Hello all, I love this and it could be used also to validate/test theme coverage. What do we have to do to get something like this created so bundle authors can use it?
Take care,
Jeremy Whitlock (@whitlockjc on Twitter) http://www.thoughtspark.org
On Mon, Jul 14, 2014 at 2:03 AM, Michael Sheets mummer@whitefalls.org wrote:
On Jul 11, 2014, at 4:27 AM, Stefan Daschek stefan@daschek.net wrote:
From my - admittedly somewhat limited - experience with bundle grammars
I got the feeling that it’s often very hard to improve or fix a grammar without accidentally breaking some other parts of it.
Has anyone already experimented with regression tests for bundle
grammars?
The biggest issue with tests for grammars is simply writing tests that are worthwhile. The errors you typically see are the exceptional cases you wouldn’t have thought to test for. But it can prevent the same error from happening twice.
The second issue is that there is no ‘perfect’ way to scope a portion of code and thusly the common manner of writing tests would break every time you made even the slightest change to the grammar. To be something people would use it needs to be relatively painless.

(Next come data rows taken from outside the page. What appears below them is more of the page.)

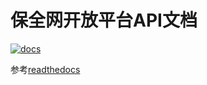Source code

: # 保全网开放平台API文档

[![docs](https://readthedocs.org/projects/docs/badge/?version=latest)](https://docs.baoquan.com/zh-cn/latest/)

参考[readthedocs](http://docs.readthedocs.io/en/latest/index.html)
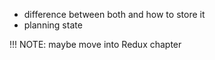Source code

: - difference between both and how to store it
- planning state

!!! NOTE: maybe move into Redux chapter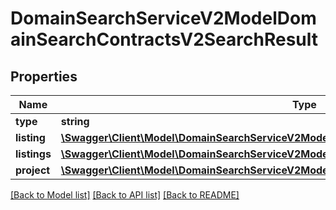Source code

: # DomainSearchServiceV2ModelDomainSearchContractsV2SearchResult

## Properties
Name | Type | Description | Notes
------------ | ------------- | ------------- | -------------
**type** | **string** |  | [optional] 
**listing** | [**\Swagger\Client\Model\DomainSearchServiceV2ModelDomainSearchContractsV2PropertyListing**](DomainSearchServiceV2ModelDomainSearchContractsV2PropertyListing.md) |  | [optional] 
**listings** | [**\Swagger\Client\Model\DomainSearchServiceV2ModelDomainSearchContractsV2PropertyListing[]**](DomainSearchServiceV2ModelDomainSearchContractsV2PropertyListing.md) |  | [optional] 
**project** | [**\Swagger\Client\Model\DomainSearchServiceV2ModelDomainSearchContractsV2Project**](DomainSearchServiceV2ModelDomainSearchContractsV2Project.md) |  | [optional] 

[[Back to Model list]](../../README.md#documentation-for-models) [[Back to API list]](../../README.md#documentation-for-api-endpoints) [[Back to README]](../../README.md)

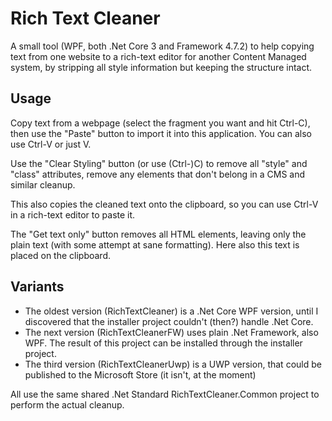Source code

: Rich Text Cleaner
=================

A small tool (WPF, both .Net Core 3 and Framework 4.7.2) to help copying text from one website to a rich-text editor for another Content Managed system, by stripping all style information but keeping the structure intact.

Usage
-----

Copy text from a webpage (select the fragment you want and hit Ctrl-C), then use the "Paste" button to import it into this application. You can also use Ctrl-V or just V.

Use the "Clear Styling" button (or use (Ctrl-)C) to remove all "style" and "class" attributes, remove any elements that don't belong in a CMS and similar cleanup.

This also copies the cleaned text onto the clipboard, so you can use Ctrl-V in a rich-text editor to paste it.

The "Get text only" button removes all HTML elements, leaving only the plain text (with some attempt at sane formatting). Here also this text is placed on the clipboard.

Variants
--------

* The oldest version (RichTextCleaner) is a .Net Core WPF version, until I discovered that the installer project couldn't (then?) handle .Net Core.
* The next version (RichTextCleanerFW) uses plain .Net Framework, also WPF. The result of this project can be installed through the installer project.
* The third version (RichTextCleanerUwp) is a UWP version, that could be published to the Microsoft Store (it isn't, at the moment)

All use the same shared .Net Standard RichTextCleaner.Common project to perform the actual cleanup.
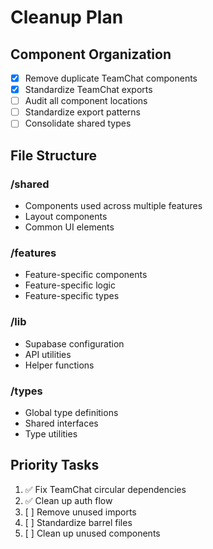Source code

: # Cleanup Plan

## Component Organization
- [x] Remove duplicate TeamChat components
- [x] Standardize TeamChat exports
- [ ] Audit all component locations
- [ ] Standardize export patterns
- [ ] Consolidate shared types

## File Structure
### /shared
- Components used across multiple features
- Layout components
- Common UI elements

### /features
- Feature-specific components
- Feature-specific logic
- Feature-specific types

### /lib
- Supabase configuration
- API utilities
- Helper functions

### /types
- Global type definitions
- Shared interfaces
- Type utilities

## Priority Tasks
1. ✅ Fix TeamChat circular dependencies
2. ✅ Clean up auth flow
3. [ ] Remove unused imports
4. [ ] Standardize barrel files
5. [ ] Clean up unused components
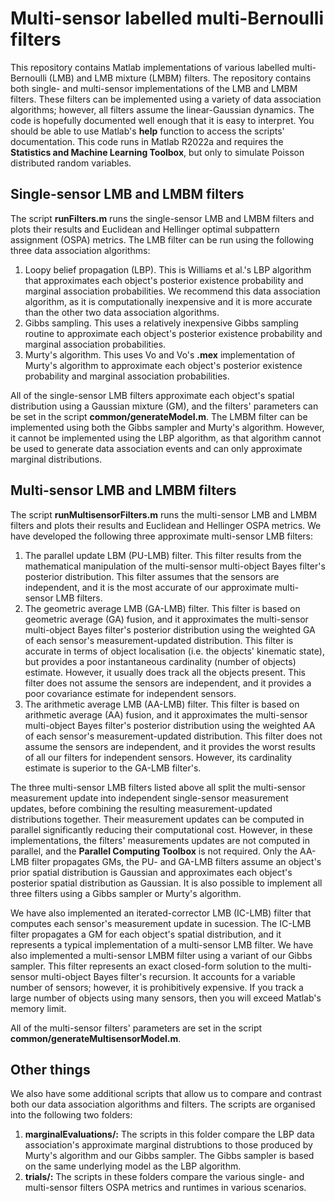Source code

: # Multi-sensor labelled multi-Bernoulli filters

This repository contains Matlab implementations of various labelled multi-Bernoulli (LMB) and LMB mixture (LMBM) filters.
The repository contains both single- and multi-sensor implementations of the LMB and LMBM filters. 
These filters can be implemented using a variety of data association algorithms; however, all filters assume the linear-Gaussian dynamics.
The code is hopefully documented well enough that it is easy to interpret. 
You should be able to use Matlab's **help** function to access the scripts' documentation.
This code runs in Matlab R2022a and requires the **Statistics and Machine Learning Toolbox**, but only to simulate Poisson distributed random variables.

## Single-sensor LMB and LMBM filters

The script **runFilters.m** runs the single-sensor LMB and LMBM filters and plots their results and Euclidean and Hellinger optimal subpattern assignment (OSPA) metrics.
The LMB filter can be run using the following three data association algorithms:

   1. Loopy belief propagation (LBP). This is Williams et al.'s LBP algorithm that approximates each object's posterior existence probability and marginal association probabilities. We recommend this data association algorithm, as it is computationally inexpensive and it is more accurate than the other two data association algorithms.
   2. Gibbs sampling. This uses a relatively inexpensive Gibbs sampling routine to approximate each object's posterior existence probability and marginal association probabilities.
   3. Murty's algorithm. This uses Vo and Vo's **.mex** implementation of Murty's algorithm to approximate each object's posterior existence probability and marginal association probabilities.

All of the single-sensor LMB filters approximate each object's spatial distribution using a Gaussian mixture (GM), and the filters' parameters can be set in the script **common/generateModel.m**.
The LMBM filter can be implemented using both the Gibbs sampler and Murty's algorithm.
However, it cannot be implemented using the LBP algorithm, as that algorithm cannot be used to generate data association events and can only approximate marginal distributions.

## Multi-sensor LMB and LMBM filters

The script **runMultisensorFilters.m** runs the multi-sensor LMB and LMBM filters and plots their results and Euclidean and Hellinger OSPA metrics.
We have developed the following three approximate multi-sensor LMB filters:

  1. The parallel update LBM (PU-LMB) filter. This filter results from the mathematical manipulation of the multi-sensor multi-object Bayes filter's posterior distribution. This filter assumes that the sensors are independent, and it is the most accurate of our approximate multi-sensor LMB filters.
  2. The geometric average LMB (GA-LMB) filter. This filter is based on geometric average (GA) fusion, and it approximates the multi-sensor multi-object Bayes filter's posterior distribution using the weighted GA of each sensor's measurement-updated distribution. This filter is accurate in terms of object localisation (i.e. the objects' kinematic state), but provides a poor instantaneous cardinality (number of objects) estimate. However, it usually does track all the objects present. This filter does not assume the sensors are independent, and it provides a poor covariance estimate for independent sensors.
  3. The arithmetic average LMB (AA-LMB) filter. This filter is based on arithmetic average (AA) fusion, and it approximates the multi-sensor multi-object Bayes filter's posterior distribution using the weighted AA of each sensor's measurement-updated distribution. This filter does not assume the sensors are independent, and it provides the worst results of all our filters for independent sensors. However, its cardinality estimate is superior to the GA-LMB filter's.

The three multi-sensor LMB filters listed above all split the multi-sensor measurement update into independent single-sensor measurement updates, before combining the resulting measurement-updated distributions together.
Their measurement updates can be computed in parallel significantly reducing their computational cost.
However, in these implementations, the filters' measurements updates are not computed in parallel, and the **Parallel Computing Toolbox** is not required.
Only the AA-LMB filter propagates GMs, the PU- and GA-LMB filters assume an object's prior spatial distribution is Gaussian and approximates each object's posterior spatial distribution as Gaussian.
It is also possible to implement all three filters using a Gibbs sampler or Murty's algorithm.

We have also implemented an iterated-corrector LMB (IC-LMB) filter that computes each sensor's measurement update in sucession.
The IC-LMB filter propagates a GM for each object's spatial distribution, and it represents a typical implementation of a multi-sensor LMB filter.
We have also implemented a multi-sensor LMBM filter using a variant of our Gibbs sampler.
This filter represents an exact closed-form solution to the multi-sensor multi-object Bayes filter's recursion.
It accounts for a variable number of sensors; however, it is prohibitively expensive.
If you track a large number of objects using many sensors, then you will exceed Matlab's memory limit.

All of the multi-sensor filters' parameters are set in the script **common/generateMultisensorModel.m**.

## Other things

We also have some additional scripts that allow us to compare and contrast both our data association algorithms and filters.
The scripts are organised into the following two folders:

   1. **marginalEvaluations/:** The scripts in this folder compare the LBP data association's approximate marginal distrubtions to those produced by Murty's algorithm and our Gibbs sampler. The Gibbs sampler is based on the same underlying model as the LBP algorithm.
   2. **trials/:** The scripts in these folders compare the various single- and multi-sensor filters OSPA metrics and runtimes in various scenarios. 
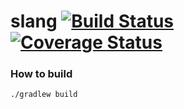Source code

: slang [![Build Status](https://travis-ci.org/Blackrush/slang.svg)](https://travis-ci.org/Blackrush/slang) [![Coverage Status](https://coveralls.io/repos/Blackrush/slang/badge.svg?branch=master&service=github)](https://coveralls.io/github/Blackrush/slang?branch=master)
=====

### How to build

`./gradlew build`
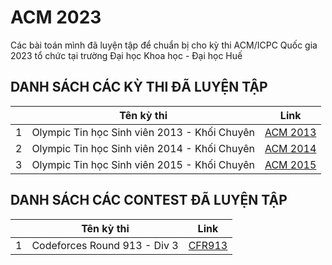 # ACM 2023

Các bài toán mình đã luyện tập để chuẩn bị cho kỳ thi ACM/ICPC Quốc gia 2023 tổ chức tại trường Đại học Khoa học - Đại học Huế

## DANH SÁCH CÁC KỲ THI ĐÃ LUYỆN TẬP

|     | Tên kỳ thi                                   | Link                                                          |
| --- | -------------------------------------------- | ------------------------------------------------------------- |
| 1   | Olympic Tin học Sinh viên 2013 - Khối Chuyên | [ACM 2013](https://github.com/P-ro-VL/ACM2023/tree/main/2013) |
| 2   | Olympic Tin học Sinh viên 2014 - Khối Chuyên | [ACM 2014](https://github.com/P-ro-VL/ACM2023/tree/main/2014) |
| 3   | Olympic Tin học Sinh viên 2015 - Khối Chuyên | [ACM 2015](https://github.com/P-ro-VL/ACM2023/tree/main/2015) |

## DANH SÁCH CÁC CONTEST ĐÃ LUYỆN TẬP

|     | Tên kỳ thi                   | Link                                                                      |
| --- | ---------------------------- | ------------------------------------------------------------------------- |
| 1   | Codeforces Round 913 - Div 3 | [CFR913](https://github.com/P-ro-VL/ACM2023/tree/main/CodeforcesRound913) |

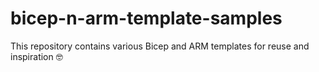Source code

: # bicep-n-arm-template-samples
This repository contains various Bicep and ARM templates for reuse and inspiration 🤓

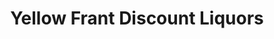 ---
title: "Yellow Frant Discount Liquors"
url: /aurora/yellow-frant-discount-liquors/
shop: Spirituosen
---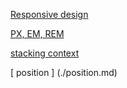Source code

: [Responsive design](./responsive-design.md)

[PX, EM, REM](./px-em-rem.md)

[stacking context](https://developer.mozilla.org/en-US/docs/Web/CSS/CSS_Positioning/Understanding_z_index/The_stacking_context)

[ position ] (./position.md)

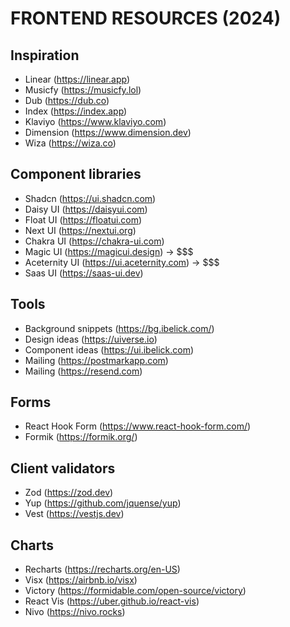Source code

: # FRONTEND RESOURCES (2024)

## Inspiration
- Linear (https://linear.app)
- Musicfy (https://musicfy.lol)
- Dub (https://dub.co)
- Index (https://index.app)
- Klaviyo (https://www.klaviyo.com)
- Dimension (https://www.dimension.dev)
- Wiza (https://wiza.co)


## Component libraries
- Shadcn (https://ui.shadcn.com)
- Daisy UI (https://daisyui.com)
- Float UI (https://floatui.com)
- Next UI (https://nextui.org)
- Chakra UI (https://chakra-ui.com)
- Magic UI (https://magicui.design) -> $$$
- Aceternity UI (https://ui.aceternity.com) -> $$$
- Saas UI (https://saas-ui.dev)


## Tools
- Background snippets (https://bg.ibelick.com/)
- Design ideas (https://uiverse.io)
- Component ideas (https://ui.ibelick.com)
- Mailing (https://postmarkapp.com)
- Mailing (https://resend.com)

## Forms
- React Hook Form (https://www.react-hook-form.com/)
- Formik (https://formik.org/)

## Client validators
- Zod (https://zod.dev)
- Yup (https://github.com/jquense/yup)
- Vest (https://vestjs.dev)

## Charts
- Recharts (https://recharts.org/en-US)
- Visx (https://airbnb.io/visx)
- Victory (https://formidable.com/open-source/victory)
- React Vis (https://uber.github.io/react-vis)
- Nivo (https://nivo.rocks)
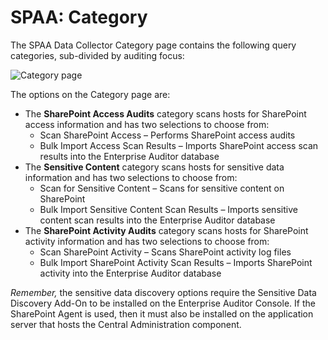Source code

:# SPAA: Category

The SPAA Data Collector Category page contains the following query categories, sub-divided by
auditing focus:

![Category page](/img/versioned_docs/accessanalyzer_11.6/accessanalyzer/admin/datacollector/adinventory/category.webp)

The options on the Category page are:

- The **SharePoint Access Audits** category scans hosts for SharePoint access information and has
  two selections to choose from:
  - Scan SharePoint Access – Performs SharePoint access audits
  - Bulk Import Access Scan Results – Imports SharePoint access scan results into the Enterprise
    Auditor database
- The **Sensitive Content** category scans hosts for sensitive data information and has two
  selections to choose from:
  - Scan for Sensitive Content – Scans for sensitive content on SharePoint
  - Bulk Import Sensitive Content Scan Results – Imports sensitive content scan results into the
    Enterprise Auditor database
- The **SharePoint Activity Audits** category scans hosts for SharePoint activity information and
  has two selections to choose from:
  - Scan SharePoint Activity – Scans SharePoint activity log files
  - Bulk Import SharePoint Activity Scan Results – Imports SharePoint activity into the Enterprise
    Auditor database

_Remember,_ the sensitive data discovery options require the Sensitive Data Discovery Add-On to be
installed on the Enterprise Auditor Console. If the SharePoint Agent is used, then it must also be
installed on the application server that hosts the Central Administration component.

I’ve put a lot of thought into how to solve this for grammars and my current best thoughts are:
A two part test with a string of text to be matched and then a series of assertions at various points in the string. An example:
"foo\"bar" 1:6 – B:constant.character.escape 1:8 – string
The string would be parsed and then the matches provide a caret position and a scope to match against. Here we use a B: scope to ensure we are inside an escape and then after that point ensure the string didn’t end early. The scopes are very intentionally as vague as possible to prevent minor changes in scopes from invalidating the test. Here we are only worried about the string and the escape so it’s all we test for.